● Input for this task:
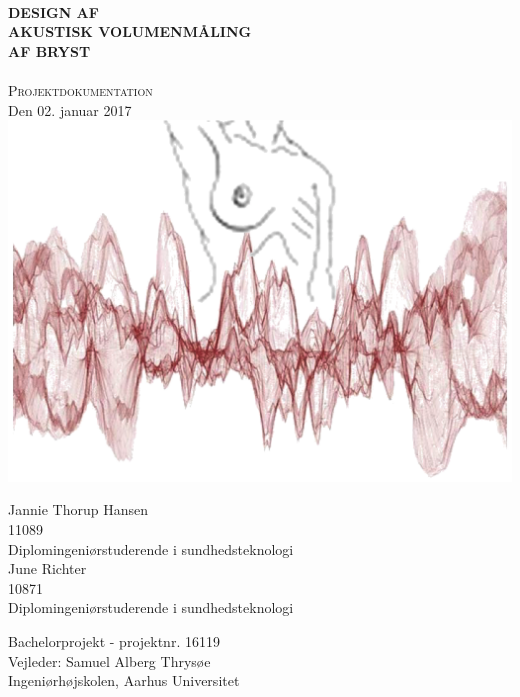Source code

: 
\thispagestyle{empty}	
\begin{center}
			\HRule{0.5pt} \\										%
			\LARGE \textbf{\uppercase{Design af\\ akustisk volumenmåling\\ af bryst}} \\	%
			\HRule{2pt} \\ [0.5cm]								%
			
			\normalsize \textsc{Projektdokumentation}\\
			 Den 02. januar 2017 \\

			
			\vspace{1.5cm}
	\includegraphics[width=5.5in]{forside.png}	


\begin{multicols}{2}
Jannie Thorup Hansen\\
11089\\
Diplomingeniørstuderende i sundhedsteknologi\\
\columnbreak
June Richter\\
10871\\
Diplomingeniørstuderende i sundhedsteknologi\\
\end{multicols}

		Bachelorprojekt - projektnr. 16119\\
		Vejleder: Samuel Alberg Thrysøe\\
		Ingeniørhøjskolen, Aarhus Universitet\\	
\end{center}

● Problem requirements:
Write out the lines above exactly, but only from the one containing "Bachelorprojekt - projektnr. 16119\\" through the last one.

● Response:
		Bachelorprojekt - projektnr. 16119\\
		Vejleder: Samuel Alberg Thrysøe\\
		Ingeniørhøjskolen, Aarhus Universitet\\	
\end{center}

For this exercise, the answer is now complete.